02-27-2013 01:24 AM
02-27-2013 01:48 AM
hi ,
we would need more details
1) what is your operation system of Media server?
2) what is your hardware? tape library info
3) are you seeing this error for any particular media or Drive? or its random between the Drives and medias?
4) let us know the output of below command
scan
vmoprcmd -d
tpconfig -d
tpautoconf -t
5) and also the logs of bptm and /usr/openv/netbackup/db/media/errors
6) detail status of the failed job.
and also did you check if the tape is write protected.?
does it giving the error afer writing some data ,, or without writing any data?
02-27-2013 07:31 PM
Hi,
1) what is your operation system of Media server?
The media server is running solaris 10 sparc.
2) what is your hardware? tape library info
Tape library SL500
3) are you seeing this error for any particular media or Drive? or its random between the Drives and medias?

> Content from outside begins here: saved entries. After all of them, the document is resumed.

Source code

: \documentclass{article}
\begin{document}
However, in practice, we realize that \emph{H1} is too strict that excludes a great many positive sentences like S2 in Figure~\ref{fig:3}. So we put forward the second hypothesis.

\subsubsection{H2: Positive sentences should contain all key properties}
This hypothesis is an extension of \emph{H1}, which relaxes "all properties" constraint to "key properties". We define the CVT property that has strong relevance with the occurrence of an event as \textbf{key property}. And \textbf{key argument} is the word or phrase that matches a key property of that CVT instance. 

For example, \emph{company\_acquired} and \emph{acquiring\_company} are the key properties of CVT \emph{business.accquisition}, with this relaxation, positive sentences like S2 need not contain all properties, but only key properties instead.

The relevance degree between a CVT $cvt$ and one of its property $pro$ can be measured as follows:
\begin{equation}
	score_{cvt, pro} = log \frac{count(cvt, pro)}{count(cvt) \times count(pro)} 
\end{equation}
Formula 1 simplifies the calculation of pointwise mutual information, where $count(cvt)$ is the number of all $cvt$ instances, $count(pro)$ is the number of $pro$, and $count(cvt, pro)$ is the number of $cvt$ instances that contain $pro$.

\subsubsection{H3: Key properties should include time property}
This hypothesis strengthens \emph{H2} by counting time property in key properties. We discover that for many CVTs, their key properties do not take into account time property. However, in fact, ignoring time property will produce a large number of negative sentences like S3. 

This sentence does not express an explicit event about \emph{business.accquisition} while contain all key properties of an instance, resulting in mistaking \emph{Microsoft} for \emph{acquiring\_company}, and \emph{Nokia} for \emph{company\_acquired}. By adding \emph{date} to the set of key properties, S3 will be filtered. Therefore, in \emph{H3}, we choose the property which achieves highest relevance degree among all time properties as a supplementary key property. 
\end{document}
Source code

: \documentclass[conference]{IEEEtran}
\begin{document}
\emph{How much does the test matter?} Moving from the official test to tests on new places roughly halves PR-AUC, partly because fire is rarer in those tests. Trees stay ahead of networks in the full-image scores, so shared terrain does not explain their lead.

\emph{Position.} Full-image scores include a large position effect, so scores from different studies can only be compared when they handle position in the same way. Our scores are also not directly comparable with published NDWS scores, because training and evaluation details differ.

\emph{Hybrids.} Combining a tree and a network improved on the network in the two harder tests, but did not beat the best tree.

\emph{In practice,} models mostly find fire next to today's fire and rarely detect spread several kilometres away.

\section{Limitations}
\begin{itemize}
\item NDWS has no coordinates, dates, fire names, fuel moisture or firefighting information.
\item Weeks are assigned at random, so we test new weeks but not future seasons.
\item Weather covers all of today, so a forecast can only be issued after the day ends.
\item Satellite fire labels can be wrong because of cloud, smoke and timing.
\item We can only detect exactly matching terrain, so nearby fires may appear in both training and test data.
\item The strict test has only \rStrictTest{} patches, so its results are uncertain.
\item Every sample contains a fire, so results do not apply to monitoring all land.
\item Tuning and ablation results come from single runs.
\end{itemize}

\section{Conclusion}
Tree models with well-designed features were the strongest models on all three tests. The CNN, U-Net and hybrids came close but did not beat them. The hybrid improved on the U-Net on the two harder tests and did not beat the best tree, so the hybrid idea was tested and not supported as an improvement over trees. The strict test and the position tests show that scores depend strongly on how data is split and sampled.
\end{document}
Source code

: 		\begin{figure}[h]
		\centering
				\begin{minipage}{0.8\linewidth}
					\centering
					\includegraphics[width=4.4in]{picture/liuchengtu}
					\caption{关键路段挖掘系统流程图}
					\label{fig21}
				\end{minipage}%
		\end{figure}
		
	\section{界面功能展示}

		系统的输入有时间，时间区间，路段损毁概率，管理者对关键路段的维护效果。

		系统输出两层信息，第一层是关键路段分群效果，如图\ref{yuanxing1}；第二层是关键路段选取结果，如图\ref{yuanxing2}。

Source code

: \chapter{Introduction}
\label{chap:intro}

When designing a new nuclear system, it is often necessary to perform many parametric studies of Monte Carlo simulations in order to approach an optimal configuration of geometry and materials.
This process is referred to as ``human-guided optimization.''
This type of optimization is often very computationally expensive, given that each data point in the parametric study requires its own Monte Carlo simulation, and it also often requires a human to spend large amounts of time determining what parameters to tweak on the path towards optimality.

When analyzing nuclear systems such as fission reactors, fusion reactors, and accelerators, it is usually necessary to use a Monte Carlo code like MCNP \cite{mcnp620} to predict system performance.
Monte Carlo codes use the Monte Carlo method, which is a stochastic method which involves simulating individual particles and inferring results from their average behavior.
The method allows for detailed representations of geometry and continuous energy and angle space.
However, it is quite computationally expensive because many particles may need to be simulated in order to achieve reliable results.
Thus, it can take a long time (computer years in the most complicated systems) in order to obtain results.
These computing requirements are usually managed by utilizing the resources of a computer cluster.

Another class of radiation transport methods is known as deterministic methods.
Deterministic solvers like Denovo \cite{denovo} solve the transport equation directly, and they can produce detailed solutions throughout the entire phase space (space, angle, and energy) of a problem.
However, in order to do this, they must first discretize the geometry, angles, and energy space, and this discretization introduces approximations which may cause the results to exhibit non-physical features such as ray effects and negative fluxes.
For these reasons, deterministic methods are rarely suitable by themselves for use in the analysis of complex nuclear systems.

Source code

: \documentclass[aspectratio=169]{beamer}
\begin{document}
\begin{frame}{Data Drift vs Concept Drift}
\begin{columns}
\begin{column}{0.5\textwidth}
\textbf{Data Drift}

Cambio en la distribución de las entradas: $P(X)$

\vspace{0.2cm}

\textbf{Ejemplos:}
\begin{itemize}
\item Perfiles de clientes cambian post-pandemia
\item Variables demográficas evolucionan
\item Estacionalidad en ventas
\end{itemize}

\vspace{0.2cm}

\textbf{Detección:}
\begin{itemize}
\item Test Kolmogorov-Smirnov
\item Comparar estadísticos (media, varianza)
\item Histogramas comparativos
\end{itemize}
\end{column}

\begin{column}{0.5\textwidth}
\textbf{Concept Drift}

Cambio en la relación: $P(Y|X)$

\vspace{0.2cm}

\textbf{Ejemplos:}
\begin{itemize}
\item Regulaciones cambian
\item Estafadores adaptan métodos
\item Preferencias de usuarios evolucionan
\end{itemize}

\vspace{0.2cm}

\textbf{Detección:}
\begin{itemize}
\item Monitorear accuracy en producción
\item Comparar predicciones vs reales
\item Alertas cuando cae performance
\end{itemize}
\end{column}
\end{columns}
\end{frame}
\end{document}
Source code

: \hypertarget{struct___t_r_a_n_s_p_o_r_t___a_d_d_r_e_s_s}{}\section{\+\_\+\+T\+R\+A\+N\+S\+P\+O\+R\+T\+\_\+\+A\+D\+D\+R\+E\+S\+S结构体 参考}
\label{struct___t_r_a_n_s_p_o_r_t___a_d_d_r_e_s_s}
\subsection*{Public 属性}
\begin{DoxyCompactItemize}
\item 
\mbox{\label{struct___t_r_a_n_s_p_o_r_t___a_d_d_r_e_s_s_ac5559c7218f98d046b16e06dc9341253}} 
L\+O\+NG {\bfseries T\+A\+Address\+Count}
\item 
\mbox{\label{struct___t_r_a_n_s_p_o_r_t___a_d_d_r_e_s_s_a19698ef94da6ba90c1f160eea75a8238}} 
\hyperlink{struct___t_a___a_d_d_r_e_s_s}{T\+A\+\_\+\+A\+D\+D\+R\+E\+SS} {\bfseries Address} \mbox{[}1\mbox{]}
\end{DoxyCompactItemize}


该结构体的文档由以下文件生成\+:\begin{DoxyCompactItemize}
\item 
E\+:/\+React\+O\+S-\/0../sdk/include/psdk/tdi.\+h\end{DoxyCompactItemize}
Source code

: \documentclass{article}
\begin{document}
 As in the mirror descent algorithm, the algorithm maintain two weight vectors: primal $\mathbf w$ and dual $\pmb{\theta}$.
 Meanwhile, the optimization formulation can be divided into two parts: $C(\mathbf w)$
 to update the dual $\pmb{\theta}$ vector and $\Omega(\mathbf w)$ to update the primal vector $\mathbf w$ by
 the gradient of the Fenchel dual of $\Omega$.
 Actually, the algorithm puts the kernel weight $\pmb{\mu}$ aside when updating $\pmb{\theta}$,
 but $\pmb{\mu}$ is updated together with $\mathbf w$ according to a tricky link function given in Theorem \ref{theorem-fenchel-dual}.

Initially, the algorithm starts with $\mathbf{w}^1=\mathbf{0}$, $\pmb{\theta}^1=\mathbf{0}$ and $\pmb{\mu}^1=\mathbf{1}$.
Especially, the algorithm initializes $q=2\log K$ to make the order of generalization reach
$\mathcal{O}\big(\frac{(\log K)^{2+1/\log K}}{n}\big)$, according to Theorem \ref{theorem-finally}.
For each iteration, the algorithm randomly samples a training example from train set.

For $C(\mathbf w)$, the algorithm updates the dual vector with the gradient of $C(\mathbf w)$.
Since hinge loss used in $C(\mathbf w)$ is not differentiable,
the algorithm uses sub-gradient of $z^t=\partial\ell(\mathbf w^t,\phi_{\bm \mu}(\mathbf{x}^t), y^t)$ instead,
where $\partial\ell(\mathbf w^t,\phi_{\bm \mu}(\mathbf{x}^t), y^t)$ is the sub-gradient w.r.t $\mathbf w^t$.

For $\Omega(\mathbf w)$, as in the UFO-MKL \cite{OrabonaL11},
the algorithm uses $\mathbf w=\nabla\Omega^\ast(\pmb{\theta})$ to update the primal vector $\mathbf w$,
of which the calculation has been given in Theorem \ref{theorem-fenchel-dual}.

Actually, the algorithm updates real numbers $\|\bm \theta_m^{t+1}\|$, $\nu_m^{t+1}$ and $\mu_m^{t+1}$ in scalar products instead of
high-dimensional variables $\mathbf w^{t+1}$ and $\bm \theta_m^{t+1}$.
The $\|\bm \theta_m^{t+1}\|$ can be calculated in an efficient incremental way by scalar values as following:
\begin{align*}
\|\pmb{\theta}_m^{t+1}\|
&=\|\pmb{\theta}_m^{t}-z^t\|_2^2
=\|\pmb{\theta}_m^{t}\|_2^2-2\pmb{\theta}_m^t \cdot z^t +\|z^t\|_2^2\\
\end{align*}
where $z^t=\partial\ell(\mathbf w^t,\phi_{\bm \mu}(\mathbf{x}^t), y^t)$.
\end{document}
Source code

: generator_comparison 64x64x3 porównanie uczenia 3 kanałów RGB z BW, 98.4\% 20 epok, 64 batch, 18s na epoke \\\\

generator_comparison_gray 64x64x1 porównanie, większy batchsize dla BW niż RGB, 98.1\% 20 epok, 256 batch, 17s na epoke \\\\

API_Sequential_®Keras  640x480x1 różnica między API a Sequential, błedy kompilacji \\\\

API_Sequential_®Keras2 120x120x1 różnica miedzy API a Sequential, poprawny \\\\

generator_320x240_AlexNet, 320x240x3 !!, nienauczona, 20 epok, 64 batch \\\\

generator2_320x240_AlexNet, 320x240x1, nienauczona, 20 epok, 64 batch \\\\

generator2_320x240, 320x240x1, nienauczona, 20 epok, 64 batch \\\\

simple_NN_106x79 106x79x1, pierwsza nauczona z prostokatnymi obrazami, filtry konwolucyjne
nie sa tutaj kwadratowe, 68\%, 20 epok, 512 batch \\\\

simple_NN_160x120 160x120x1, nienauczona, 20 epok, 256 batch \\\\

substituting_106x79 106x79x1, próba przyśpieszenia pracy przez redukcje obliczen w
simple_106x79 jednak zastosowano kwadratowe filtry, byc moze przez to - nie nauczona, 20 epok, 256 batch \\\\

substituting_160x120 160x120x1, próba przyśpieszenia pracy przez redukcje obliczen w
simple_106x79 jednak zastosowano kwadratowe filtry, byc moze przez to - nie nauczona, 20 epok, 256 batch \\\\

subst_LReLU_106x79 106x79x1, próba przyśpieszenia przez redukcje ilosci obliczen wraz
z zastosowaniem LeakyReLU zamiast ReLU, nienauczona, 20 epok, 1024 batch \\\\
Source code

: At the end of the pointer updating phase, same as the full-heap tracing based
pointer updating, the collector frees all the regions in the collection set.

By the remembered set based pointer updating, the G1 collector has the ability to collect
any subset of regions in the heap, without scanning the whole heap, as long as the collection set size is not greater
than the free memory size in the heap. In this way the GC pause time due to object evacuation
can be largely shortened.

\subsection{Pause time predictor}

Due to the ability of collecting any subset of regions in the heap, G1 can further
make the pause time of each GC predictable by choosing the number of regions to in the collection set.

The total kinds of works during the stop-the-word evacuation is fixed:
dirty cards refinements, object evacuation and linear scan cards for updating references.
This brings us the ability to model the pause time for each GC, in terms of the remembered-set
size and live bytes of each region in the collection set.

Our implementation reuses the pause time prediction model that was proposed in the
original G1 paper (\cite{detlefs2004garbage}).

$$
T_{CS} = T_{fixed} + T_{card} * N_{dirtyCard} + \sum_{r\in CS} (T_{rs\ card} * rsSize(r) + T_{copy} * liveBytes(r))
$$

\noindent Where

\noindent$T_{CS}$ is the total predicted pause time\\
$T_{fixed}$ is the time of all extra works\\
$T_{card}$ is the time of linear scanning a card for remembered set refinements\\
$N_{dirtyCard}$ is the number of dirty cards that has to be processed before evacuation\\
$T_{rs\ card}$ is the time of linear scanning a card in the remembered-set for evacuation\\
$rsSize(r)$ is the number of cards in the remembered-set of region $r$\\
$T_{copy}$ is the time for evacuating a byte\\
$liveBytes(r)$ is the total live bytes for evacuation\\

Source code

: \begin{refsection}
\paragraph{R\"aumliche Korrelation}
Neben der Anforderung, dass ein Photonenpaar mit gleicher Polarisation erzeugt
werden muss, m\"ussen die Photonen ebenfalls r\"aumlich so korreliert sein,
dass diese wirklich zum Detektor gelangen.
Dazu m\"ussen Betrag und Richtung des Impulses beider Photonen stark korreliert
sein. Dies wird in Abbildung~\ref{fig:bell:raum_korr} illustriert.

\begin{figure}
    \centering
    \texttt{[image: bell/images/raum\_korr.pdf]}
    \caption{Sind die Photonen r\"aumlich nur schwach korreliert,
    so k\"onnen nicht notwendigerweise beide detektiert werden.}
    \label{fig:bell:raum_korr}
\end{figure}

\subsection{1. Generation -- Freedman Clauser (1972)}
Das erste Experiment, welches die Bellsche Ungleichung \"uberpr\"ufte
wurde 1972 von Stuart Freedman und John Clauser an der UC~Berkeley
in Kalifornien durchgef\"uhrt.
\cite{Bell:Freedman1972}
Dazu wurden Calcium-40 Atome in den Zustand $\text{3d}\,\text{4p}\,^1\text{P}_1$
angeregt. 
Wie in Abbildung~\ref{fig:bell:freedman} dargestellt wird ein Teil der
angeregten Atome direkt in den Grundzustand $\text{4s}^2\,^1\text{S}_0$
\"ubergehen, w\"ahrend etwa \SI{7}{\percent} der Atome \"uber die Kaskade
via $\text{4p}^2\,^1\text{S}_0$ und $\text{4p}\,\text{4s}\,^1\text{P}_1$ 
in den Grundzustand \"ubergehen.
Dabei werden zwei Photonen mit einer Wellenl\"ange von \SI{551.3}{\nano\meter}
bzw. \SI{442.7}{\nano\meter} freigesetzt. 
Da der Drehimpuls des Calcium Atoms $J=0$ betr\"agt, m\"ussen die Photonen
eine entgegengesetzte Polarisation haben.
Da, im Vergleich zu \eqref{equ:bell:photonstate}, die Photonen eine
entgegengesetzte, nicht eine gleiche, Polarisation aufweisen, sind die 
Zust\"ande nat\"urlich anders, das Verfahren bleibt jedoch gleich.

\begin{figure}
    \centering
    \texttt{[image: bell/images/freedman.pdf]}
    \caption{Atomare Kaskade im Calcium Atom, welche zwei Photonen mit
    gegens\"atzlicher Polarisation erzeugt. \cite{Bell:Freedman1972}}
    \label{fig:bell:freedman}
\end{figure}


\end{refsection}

This is random for any media.
4) let us know the output of below command
See file attach "sl500_cmd_logs".
5) and also the logs of bptm and /usr/openv/netbackup/db/media/errors
See file attach "errors"
6) detail status of the failed job.
See picture attach image005 and image 006
and also did you check if the tape is write protected.?
Yes, I have checked, the tape is not write proteted
Thank you.
02-27-2013 08:15 PM
NetBackup relies on the OS for I/O. This means that NBU is merely reporting error and that we are not going to get a lot of info by looking at NBU alone.
If you are seeing regular status 84's, then /usr/openv/netbackup/db/media/error will help us determine if I/O errors are experienced on a particular tape drive or particular media.
You also need to enable the following logs on the media server:
Create /usr/openv/netbackup/logs/bptm folder
Add VERBOSE entry to /usr/openv/volmgr/vm.conf and restart NBU on media server.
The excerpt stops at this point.